Final Answer:
The locus of the point of intersection of tangents drawn to the circles x² + y² = a² and x² + y² = b², which are perpendicular to each other, is a circle with its center at the origin and a radius of √(a² * b²).
Explanation:
To prove this, let's consider the equations of the circles x² + y² = a² and x² + y² = b². For any point (x₀, y₀) on these circles, the equation of the tangent at that point can be written as xx₀ + yy₀ = a² and xx₀ + yy₀ = b² respectively, where (x, y) is the point of tangency.

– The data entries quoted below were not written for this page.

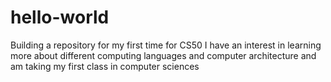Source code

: # hello-world
Building a repository for my first time for CS50 
I have an interest in learning more about different computing languages and computer architecture and am taking my first class in computer sciences
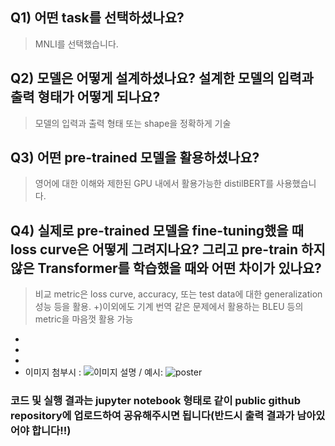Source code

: ## Q1) 어떤 task를 선택하셨나요?
> MNLI를 선택했습니다.


## Q2) 모델은 어떻게 설계하셨나요? 설계한 모델의 입력과 출력 형태가 어떻게 되나요?
> 모델의 입력과 출력 형태 또는 shape을 정확하게 기술


## Q3) 어떤 pre-trained 모델을 활용하셨나요?
> 영어에 대한 이해와 제한된 GPU 내에서 활용가능한 distilBERT를 사용했습니다.


## Q4) 실제로 pre-trained 모델을 fine-tuning했을 때 loss curve은 어떻게 그려지나요? 그리고 pre-train 하지 않은 Transformer를 학습했을 때와 어떤 차이가 있나요? 
> 비교 metric은 loss curve, accuracy, 또는 test data에 대한 generalization 성능 등을 활용.
> +)이외에도 기계 번역 같은 문제에서 활용하는 BLEU 등의 metric을 마음껏 활용 가능
- 
-  
-  
- 이미지 첨부시 : ![이미지 설명](경로) / 예시: ![poster](./image.png)

### 코드 및 실행 결과는 jupyter notebook 형태로 같이 public github repository에 업로드하여 공유해주시면 됩니다(반드시 출력 결과가 남아있어야 합니다!!)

Given that the tangents drawn to these circles are perpendicular, the product of the slopes of these tangents is -1. Hence, the product of the slopes of the lines xx₀ + yy₀ = a² and xx₀ + yy₀ = b² is -1.
Considering the equations of the tangents, the product of their slopes is (1/x₀² + 1/y₀²) = -1. Solving this yields x₀² * y₀² = -1. Now, for a point (x₀, y₀) to lie on the locus of the intersection of these tangents, x₀² * y₀² must be a constant, say k.
From the above relation, x₀² * y₀² = k = a² * b². Therefore, the locus of the point of intersection of the perpendicular tangents is a circle centered at the origin (0,0) with a radius √(a² * b²). This circle is concentric with the given circles x² + y² = a² and x² + y² = b².